There’s also one big downside to trying to use smtplib on the phone, and that’s the fact that smtplib (and gobs of dependent modules) aren’t distributed with the official Nokia PyS60 distribution, so if I’m going to distribute this app with smtplib functionality, I’ll have to package up a dozen or two library modules to go with it. I’m going to mull it over for a few days and see if I can get past my smtplib bug or investigate alternatives.
from kml import Placemark
I’ve started a rudimentary Python kml library designed with the Series 60 target in mind. It’s rather simplistic, and so far I’ve only implemented the simplest of Placemarks, but I plan to add to it as the need arises. It should be quite usable to generate your own KML Placemark. Here’s a quick usage example:
>>> from kml import Placemark >>> p=Placemark(39.28419, -76.62169, \ "The O's Play Here!", "Oriole Park at Camden Yards") >>> print p.to_string() <kml xmlns="http://earth.google.com/kml/2.0"> <Placemark> <description>The O's Play Here!</description> <LookAt> <longitude>-76.62169</longitude> <latitude>39.28419</latitude> <range>600</range> <tilt>0</tilt> <heading>0</heading> </LookAt> <Point> <coordinates>-76.62169,39.28419</coordinates> </Point> </Placemark> </kml>
Once I have my Placemark object, saving to disk is cake:
>>> f=open("camdenyards.kml", "w") >>> f.write(p.to_string()) >>> f.close()
If you have Google Earth installed, a simple double click should bring you to Camden Yards in Baltimore. The simplicity of it and the “just works” factor intrigue me, not the fact that this can be accomplished in a few dozen lines of python but the fact that KML seems so well suited for geographic data interchange.
It’s About Interchange
If you are really in to geographic data, and I mean so at an academic or scientific level, KML probably isn’t the format for you. You might be more interested in the Open Geospatial Consortium’s GML (Geography Markup Language). It looks like it does a great job at what it does, but I’m thinking that the killer format is aimed more at the casual user. KML is just that. From a simple Placemark describing a dot on a map to complicated imagery overlays, KML has your back covered. I find the documentation satisfying and straighforward, though I’m no expert on standards.
In the very near future conveying where you are or what you are talking about in a standard way is going to be extremely important. Right now there’s only one major consumer of .kml files and that’s Google Earth. Expect that to change rapidly as people realize how easy it is to produce and consume geodata using KML and .kmz files (which are compressed .kml files that may also include custom imagery).

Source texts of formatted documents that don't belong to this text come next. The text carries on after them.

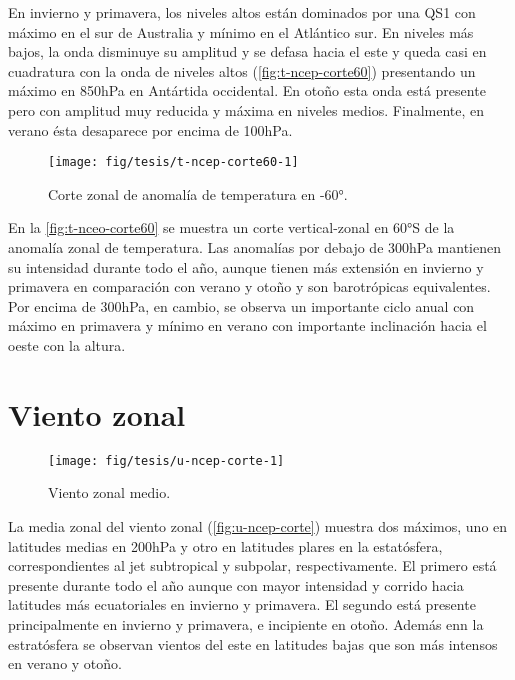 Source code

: \documentclass[spanish,a4paper,12p]{book}
\begin{document}
En invierno y primavera, los niveles altos están dominados por una QS1
con máximo en el sur de Australia y mínimo en el Atlántico sur. En
niveles más bajos, la onda disminuye su amplitud y se defasa hacia el
este y queda casi en cuadratura con la onda de niveles altos
(\autoref{fig:t-ncep-corte60}) presentando un máximo en 850hPa en
Antártida occidental. En otoño esta onda está presente pero con amplitud
muy reducida y máxima en niveles medios. Finalmente, en verano ésta
desaparece por encima de 100hPa.

\begin{figure}

{\centering \texttt{[image: fig/tesis/t-ncep-corte60-1]} 

}

\caption{Corte zonal de anomalía de temperatura en -60°.}\label{fig:t-ncep-corte60}
\end{figure}

En la \autoref{fig:t-nceo-corte60} se muestra un corte vertical-zonal en
60°S de la anomalía zonal de temperatura. Las anomalías por debajo de
300hPa mantienen su intensidad durante todo el año, aunque tienen más
extensión en invierno y primavera en comparación con verano y otoño y
son barotrópicas equivalentes. Por encima de 300hPa, en cambio, se
observa un importante ciclo anual con máximo en primavera y mínimo en
verano con importante inclinación hacia el oeste con la altura.

\section{Viento zonal}\label{viento-zonal}

\begin{figure}

{\centering \texttt{[image: fig/tesis/u-ncep-corte-1]} 

}

\caption{Viento zonal medio.}\label{fig:u-ncep-corte}
\end{figure}

La media zonal del viento zonal (\autoref{fig:u-ncep-corte}) muestra dos
máximos, uno en latitudes medias en 200hPa y otro en latitudes plares en
la estatósfera, correspondientes al jet subtropical y subpolar,
respectivamente. El primero está presente durante todo el año aunque con
mayor intensidad y corrido hacia latitudes más ecuatoriales en invierno
y primavera. El segundo está presente principalmente en invierno y
primavera, e incipiente en otoño. Además enn la estratósfera se observan
vientos del este en latitudes bajas que son más intensos en verano y
otoño.
\end{document}
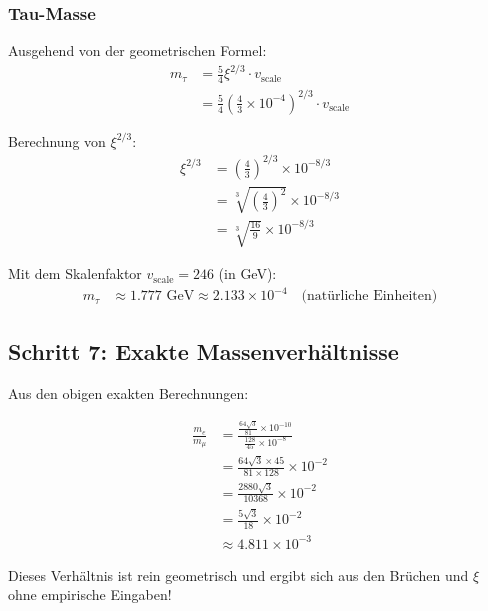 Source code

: \documentclass[12pt,a4paper]{article}
\newcommand{\xipar}{\xi}
\begin{document}
	\subsubsection{Tau-Masse}
	
	\begin{keyresult}
		Ausgehend von der geometrischen Formel:
		\begin{align}
			m_\tau &= \frac{5}{4} \xipar^{2/3} \cdot v_{\text{scale}} \\
			&= \frac{5}{4} \left(\frac{4}{3} \times 10^{-4}\right)^{2/3} \cdot v_{\text{scale}}
		\end{align}
		
		Berechnung von $\xipar^{2/3}$:
		\begin{align}
			\xipar^{2/3} &= \left(\frac{4}{3}\right)^{2/3} \times 10^{-8/3} \\
			&= \sqrt[3]{\left(\frac{4}{3}\right)^2} \times 10^{-8/3} \\
			&= \sqrt[3]{\frac{16}{9}} \times 10^{-8/3}
		\end{align}
		
		Mit dem Skalenfaktor $v_{\text{scale}} = 246$ (in GeV):
		\begin{align}
			m_\tau &\approx 1.777 \text{ GeV} \approx 2.133 \times 10^{-4} \quad \text{(natürliche Einheiten)}
		\end{align}
	\end{keyresult}
	
	\subsection{Schritt 7: Exakte Massenverhältnisse}
	
	Aus den obigen exakten Berechnungen:
	
	\begin{keyresult}
		\begin{align}
			\frac{m_e}{m_\mu} &= \frac{\frac{64\sqrt{3}}{81} \times 10^{-10}}{\frac{128}{45} \times 10^{-8}} \\
			&= \frac{64\sqrt{3} \times 45}{81 \times 128} \times 10^{-2} \\
			&= \frac{2880\sqrt{3}}{10368} \times 10^{-2} \\
			&= \frac{5\sqrt{3}}{18} \times 10^{-2} \\
			&\approx 4.811 \times 10^{-3}
		\end{align}
		
		Dieses Verhältnis ist rein geometrisch und ergibt sich aus den Brüchen und $\xipar$ ohne empirische Eingaben!
	\end{keyresult}
	
\end{document}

I would love to see “proper” KML generators and consumers, written with XML toolkits instead of throwing numbers and strings around in Python. I would love to have a GPS-enabled phone spitting out KML using JSR-179, the Location API for J2ME. I hope to use Python for Series 60 to further prototype an application that uses a Bluetooth GPS receiver for location information and allow easy sharing of geodata using KML.
If you’d like, take a look at the current state my kml Python library, which is extremely simple and naive, but it allows me to generate markup on either my laptop or N-Gage that Google Earth is happy to properly parse. A proof of concept wrapper around this library can be found here. I hope to expand both in the coming days, and I hope to soon have the smtplib-based code working properly on my phone with my carrier.
Update: Oops, forgot to add the <name/> tag. Fixed. The name should now replace the (ugly) filename for your Placemark.